Heavy rain in the days before the tournament had soaked the course, turning the fairways soft and leaving players at the mercy of the dreaded mud ball – where a clump of mud on the ball sends it veering unpredictably in flight.

“It’s frustrating to hit the ball in the middle of the fairway and get mud on it and have no idea where it’s going to go,” explained Scheffler.

“I understand it’s part of the game, but there’s nothing more frustrating for a player. You spend your whole life trying to learn how to control a golf ball, and all of a sudden you have absolutely no control over where that golf ball goes.”

Golf can be a cruel game. Whether it’s mud balls, bad bounces, lip-outs, or divots, you’re unlikely to make it through 18 holes without your fair share of misfortune.

But you have a choice.

You can curse your luck, get angry, and let it ruin your round – or you can take a leaf out of Scottie Scheffler’s book.

“In golf, there’s enough luck throughout a 72-hole tournament,” he said. “I could have let that bother me today, when you got a mud ball and it cost me a couple shots. It cost me possibly two shots on one hole, and if I let that bother me, it could cost me five shots the rest of the round. But I was proud of how I stayed in there, didn’t let it get to me, and was able to play some solid golf.
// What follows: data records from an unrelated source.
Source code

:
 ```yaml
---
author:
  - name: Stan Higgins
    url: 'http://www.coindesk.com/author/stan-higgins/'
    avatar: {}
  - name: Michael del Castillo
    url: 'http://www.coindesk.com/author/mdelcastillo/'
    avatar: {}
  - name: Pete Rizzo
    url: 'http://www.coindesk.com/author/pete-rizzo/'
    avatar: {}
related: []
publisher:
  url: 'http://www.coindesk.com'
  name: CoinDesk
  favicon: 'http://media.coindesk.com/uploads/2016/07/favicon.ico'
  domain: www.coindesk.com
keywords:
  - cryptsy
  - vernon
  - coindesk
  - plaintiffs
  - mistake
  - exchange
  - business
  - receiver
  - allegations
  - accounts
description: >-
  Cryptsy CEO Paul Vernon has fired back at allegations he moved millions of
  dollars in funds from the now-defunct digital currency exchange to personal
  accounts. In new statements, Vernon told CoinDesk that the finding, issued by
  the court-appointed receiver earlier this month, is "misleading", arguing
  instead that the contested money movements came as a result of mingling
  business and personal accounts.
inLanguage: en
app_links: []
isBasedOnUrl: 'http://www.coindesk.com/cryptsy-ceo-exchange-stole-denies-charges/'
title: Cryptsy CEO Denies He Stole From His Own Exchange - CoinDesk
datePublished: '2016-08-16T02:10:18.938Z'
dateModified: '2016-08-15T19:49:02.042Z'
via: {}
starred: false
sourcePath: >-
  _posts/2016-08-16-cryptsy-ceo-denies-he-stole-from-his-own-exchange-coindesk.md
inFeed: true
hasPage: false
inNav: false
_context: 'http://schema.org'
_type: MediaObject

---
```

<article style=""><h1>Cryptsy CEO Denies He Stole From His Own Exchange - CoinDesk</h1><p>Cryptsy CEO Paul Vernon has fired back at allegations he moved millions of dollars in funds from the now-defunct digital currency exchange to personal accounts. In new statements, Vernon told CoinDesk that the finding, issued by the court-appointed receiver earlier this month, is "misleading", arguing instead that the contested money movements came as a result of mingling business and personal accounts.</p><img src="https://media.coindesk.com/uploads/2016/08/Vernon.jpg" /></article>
“I did a good job of battling back today and not letting a bad break like that get to me. I did a good job battling and keeping a level head out there during a day when there were definitely some challenging aspects to the course.”

Scheffler doesn’t ride the emotional rollercoaster. He stays calm, even when the game feels unfair. And that’s a lesson every golfer can learn.

You’re going to get bad breaks. Mud balls, unlucky kicks, unfair lies – some days, golf just doesn’t give you a fair shake. But what you do next is everything.

Tiger Woods always displayed immense mental strength

Tiger Woods has long followed a ’10 feet’ rule that applies here perfectly. After a bad shot, you have 10 feet (or 10 steps) up the hole to let out whatever you need to let out – vent, curse, call yourself a silly sausage – but then it’s done. After those 10 steps, the last shot is in the past, and it’s all about the next one.

Scheffler might not call it that, but it’s the same philosophy. Don’t dwell. Don’t spiral. Accept what’s happened, move on, and stick to your process.

So next time you get a mud ball or catch a bad break, don’t let it wreck your round. Channel your inner Scheffler. Or Tiger. Accept what’s happened and move on. And who knows – you might just post a number you didn’t think was possible.

You might never swing it like Scottie Scheffler, but you’ll score a lot better if you start thinking like him.